Pictures paired with source code
_ _ _

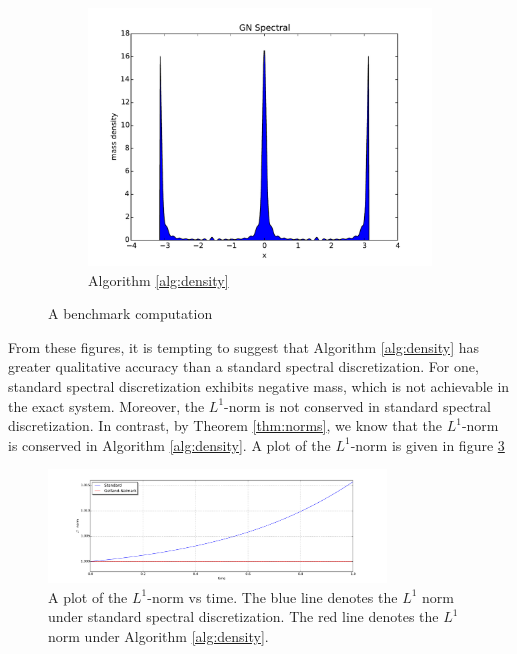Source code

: \documentclass[12pt]{amsart}
\begin{document}
\begin{figure}
\begin{subfigure}{0.3\textwidth}
		\includegraphics[width=\textwidth]{./images/gn_spectral_1D.pdf}
		\caption{Algorithm \ref{alg:density}}
		\label{fig:gn spectral}
	\end{subfigure}
	\caption{A benchmark computation}
	\label{fig:S1}
\end{figure}

From these figures, it is tempting to suggest that Algorithm \ref{alg:density} has greater qualitative accuracy than a standard spectral discretization.
For one, standard spectral discretization exhibits negative mass, which is not achievable in the exact system.
Moreover, the $L^{1}$-norm is not conserved in standard spectral discretization.  In contrast, by Theorem \ref{thm:norms}, we know that
the $L^{1}$-norm is conserved in Algorithm \ref{alg:density}.
A plot of the $L^{1}$-norm is given in figure \ref{fig:L1}

\begin{figure}
	\centering
	\includegraphics[width=0.8\textwidth]{./images/L1_plot.pdf}
	\caption{A plot of the $L^{1}$-norm vs time.
		The blue line denotes the $L^{1}$ norm under standard spectral discretization.
		The red line denotes the $L^{1}$ norm under Algorithm \ref{alg:density}.
	}
	\label{fig:L1}
\end{figure}
\end{document}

_ _ _

Write out every record above exactly, leaving no picture in the result.

Source code

: \documentclass[12pt]{amsart}
\begin{document}
\begin{figure}
\begin{subfigure}{0.3\textwidth}
		\includegraphics[width=\textwidth]{./images/gn_spectral_1D.pdf}
		\caption{Algorithm \ref{alg:density}}
		\label{fig:gn spectral}
	\end{subfigure}
	\caption{A benchmark computation}
	\label{fig:S1}
\end{figure}

From these figures, it is tempting to suggest that Algorithm \ref{alg:density} has greater qualitative accuracy than a standard spectral discretization.
For one, standard spectral discretization exhibits negative mass, which is not achievable in the exact system.
Moreover, the $L^{1}$-norm is not conserved in standard spectral discretization.  In contrast, by Theorem \ref{thm:norms}, we know that
the $L^{1}$-norm is conserved in Algorithm \ref{alg:density}.
A plot of the $L^{1}$-norm is given in figure \ref{fig:L1}

\begin{figure}
	\centering
	\includegraphics[width=0.8\textwidth]{./images/L1_plot.pdf}
	\caption{A plot of the $L^{1}$-norm vs time.
		The blue line denotes the $L^{1}$ norm under standard spectral discretization.
		The red line denotes the $L^{1}$ norm under Algorithm \ref{alg:density}.
	}
	\label{fig:L1}
\end{figure}
\end{document}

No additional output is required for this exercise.